AS REDES SOCIAIS E
O DIREITO DIGITAL
Em
tempos de uma verdadeira explosão digital, o palco do Direito ganha contornos diferenciados
e cores mais vibrantes, descortinando um novo cenário de relações
interpessoais, onde a máquina passa a ser uma importante testemunha nas novas ações que já saltam da
virtualidade para o mundo real.
É
o direito digital ganhando forma e corpo.
Estamos
na era da informática. Nunca o mundo se comunicou de forma tão rápida, tão
imediata, como nos tempos atuais. A cada
instante surgem novas redes sociais que se alastram com uma velocidade
vertiginosa e possibilitam não só o contato de pessoas de todo o mundo, como
também a mais liberal divulgação de ideias.
Há
uma verdadeira teia de informações conectando, em tempo real, o mundo inteiro,
numa simbiose impressionante de conhecimentos. Há solidões se encontrando, ideologias se confrontando, ideias e ideais se disseminando.
Mas,
neste nosso universo estritamente humano,
esse democrático meio de
comunicação está longe de ser perfeito. E o direito à liberdade de expressão
vem sendo confrontado, irremediavelmente, com ofensas à honra alheia, porque, afinal,
o nosso direito termina onde começa o direito do outro.
Como
dispõe o art.186 do Código Civil em vigor, “Aquele que, por ação ou omissão
voluntária, negligência ou imprudência, violar direito e causar dano a outrem,
ainda que exclusivamente moral, comete ato ilícito.”
No
entanto, a consciência ética ainda é uma utopia e já se delineiam no universo
trabalhista, inúmeras ações que têm por pano de fundo o denominado direito
digital.
Recentemente, uma ex-empregada de um restaurante foi
condenada por dano moral.

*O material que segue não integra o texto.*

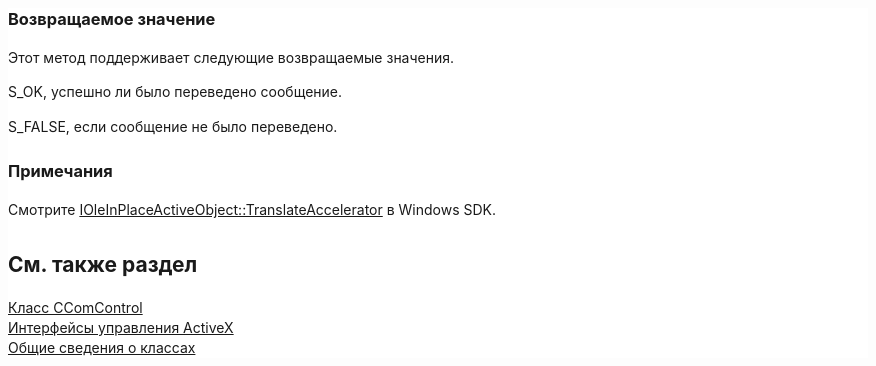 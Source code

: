 ### <a name="return-value"></a>Возвращаемое значение

Этот метод поддерживает следующие возвращаемые значения.

S_OK, успешно ли было переведено сообщение.

S_FALSE, если сообщение не было переведено.

### <a name="remarks"></a>Примечания

Смотрите [IOleInPlaceActiveObject::TranslateAccelerator](/windows/win32/api/oleidl/nf-oleidl-ioleinplaceactiveobject-translateaccelerator) в Windows SDK.

## <a name="see-also"></a>См. также раздел

[Класс CComControl](../../atl/reference/ccomcontrol-class.md)<br/>
[Интерфейсы управления ActiveX](/windows/win32/com/activex-controls-interfaces)<br/>
[Общие сведения о классах](../../atl/atl-class-overview.md)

Ela convidava, em um site de relacionamento, todos os
que haviam sido “escravos” do Restaurante em que havia trabalhado, com o
intuito de atacar os sócios do estabelecimento, inclusive alegando a suposta
homossexualidade do filho de um deles. A
empresa entrou com ação por danos morais e ganhou em primeira e segunda
instâncias, tendo sido a ex-empregada condenada a pagar uma indenização de 1.000,00
aos sócios, em virtude do dano moral.
Se
ela estava ressentida, usou mal sua mágoa. Quis vingar-se e o fez de uma forma
que lhe retornou como um bumerangue, agravando ainda mais a situação.
É
preciso lembrar, também, que uma indevida publicação na internet poderá causar
retaliações e, inclusive, ser razão para a aplicação de uma justa causa. Reza o art. 482 da C.L.T. em
sua letra “k” que “Constitui justa causa para rescisão do contrato de trabalho
pelo empregador.(.....) k –o ato lesivo
da honra ou da boa fama ou ofensas físicas praticadas contra o empregador e
superiores hierárquicos, salvo em caso de legítima defesa, própria ou de
outrem.
Também
há a hipótese de o empregado se utilizar, para práticas indevidas, dos meios
fornecidos pela empresa exclusivamente para trabalho. Tem-se visto situações de
empregados que usam a internet do trabalho para visitar sites pornográficos,
por exemplo, ou para manter contato com namorada ou marido, em horário de
trabalho. Nestas hipóteses, o empregador poderá despedir por justa causa,
utilizando-se do mesmo art. 482, da CLT, alíneas “b”, (que se refere a
incontinência de conduta ou mau procedimento) ou “h”, (que se refere a ato de
indisciplina ou de insubordinação), caso a proibição de utilização do meio
eletrônico para fins outros seja vedada em contrato ou acordo/convenção
coletiva.
Até
certo tempo atrás, as ferramentas de serviço eram, na regra geral, fornecidas
pelos empregadores no próprio ambiente de trabalho, o que limitava sua
utilização.
Hoje,
com a disseminação dos notebooks, tablets, celulares e outras tecnologias de
ponta, algumas vezes de propriedade do próprio empregado, a situação mudou. Daí nasce a necessidade de o empregado estar
mais atento ao que escreve, porque a palavra escrita pode ser interpretada e
entendida de inúmeras formas.
Defende-se
a tese genérica de que a liberdade de expressão há de ser ilimitada. Mas não é bem assim que funciona na prática.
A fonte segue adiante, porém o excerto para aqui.